Files
mostovik-backend/docs/superpowers/specs/2026-05-18-direct-parser-source-ingestion-design.md

77 lines
3.0 KiB
Markdown

# Direct Parser Source Ingestion Design
## Goal
Parser runtime must write parsed source records directly into the organization-centric
polymorphic storage:
- `organizations_organization`
- `organizations_source_extension`
- source extension subclass tables
- `organizations_source_record`
- `organizations_source_financial_line`
Legacy parser record tables remain only as migration/audit inputs until a later
destructive cleanup. They must not be part of the parser runtime write path or the
runtime read path used by the application.
## Current Runtime Problem
Current parser tasks write source rows into legacy parser tables such as
`GenericParserRecord`, `InspectionRecord`, `ProcurementRecord`,
`IndustrialProductRecord`, and `FinancialReport`, then enqueue source backfill into
the new organization storage. This keeps old tables in the hot path and allows new
runtime data to diverge before the async backfill runs.
## Target Runtime
Parser tasks keep using `ParserLoadLog`, `ParserBatchSequence`, and `BackgroundJob`
as operational metadata. Parsed records are converted into normalized source-record
inputs and persisted through one ingestion service.
The ingestion service is responsible for:
- normalizing identity fields before writing canonical organizations;
- resolving or creating `Organization`;
- creating or updating the source-group polymorphic extension;
- creating or updating `OrganizationSourceRecord` by `(source, external_id)`;
- writing structured financial lines for FNS reports;
- refreshing extension counters in the same transaction.
Parser save services return the number of inserted or updated source records. They no
longer create or query legacy parser record models for runtime decisions.
## Runtime Read Scope
The following runtime reads must use organization source storage:
- parser source cards and source item counters;
- parser log organization counts;
- source detail lists;
- source record detail reads;
- frontend-facing parser result compatibility endpoints while they remain exposed;
- admin/dashboard/export paths that are used by the app during normal operation.

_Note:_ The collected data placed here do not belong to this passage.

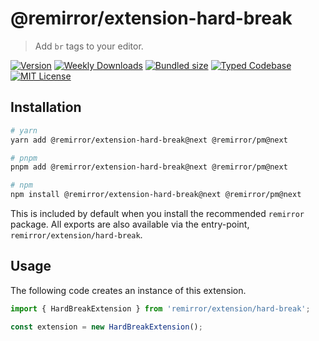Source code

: # @remirror/extension-hard-break

> Add `br` tags to your editor.

[![Version][version]][npm] [![Weekly Downloads][downloads-badge]][npm] [![Bundled size][size-badge]][size] [![Typed Codebase][typescript]](#) [![MIT License][license]](#)

[version]: https://flat.badgen.net/npm/v/@remirror/extension-hard-break/next
[npm]: https://npmjs.com/package/@remirror/extension-hard-break/v/next
[license]: https://flat.badgen.net/badge/license/MIT/purple
[size]: https://bundlephobia.com/result?p=@remirror/extension-hard-break@next
[size-badge]: https://flat.badgen.net/bundlephobia/minzip/@remirror/extension-hard-break
[typescript]: https://flat.badgen.net/badge/icon/TypeScript?icon=typescript&label
[downloads-badge]: https://badgen.net/npm/dw/@remirror/extension-hard-break/red?icon=npm

## Installation

```bash
# yarn
yarn add @remirror/extension-hard-break@next @remirror/pm@next

# pnpm
pnpm add @remirror/extension-hard-break@next @remirror/pm@next

# npm
npm install @remirror/extension-hard-break@next @remirror/pm@next
```

This is included by default when you install the recommended `remirror` package. All exports are also available via the entry-point, `remirror/extension/hard-break`.

## Usage

The following code creates an instance of this extension.

```ts
import { HardBreakExtension } from 'remirror/extension/hard-break';

const extension = new HardBreakExtension();
```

Legacy parser tables may still be read by explicit migration/backfill tooling only.
## Compatibility
Existing v1 parser-result URLs can remain during transition, but their data source must
be `OrganizationSourceRecord`, not the legacy parser models. Response shape can be
kept best-effort through serializers/adapters that read source-record payloads.
## Non-Goals
- Do not drop legacy parser tables in this phase.
- Do not rewrite parser clients.
- Do not remove parser load logs or background jobs.
- Do not make every payload strongly typed immediately.
## Risks
- Industrial product ingestion is large; the writer must avoid per-record table scans.
- Existing tests assert legacy model counts and must be updated to assert source-record
behavior.
- Some compatibility endpoints expose legacy primary keys. New records use UUIDs, so
compatibility adapters must accept source-record UUIDs where needed.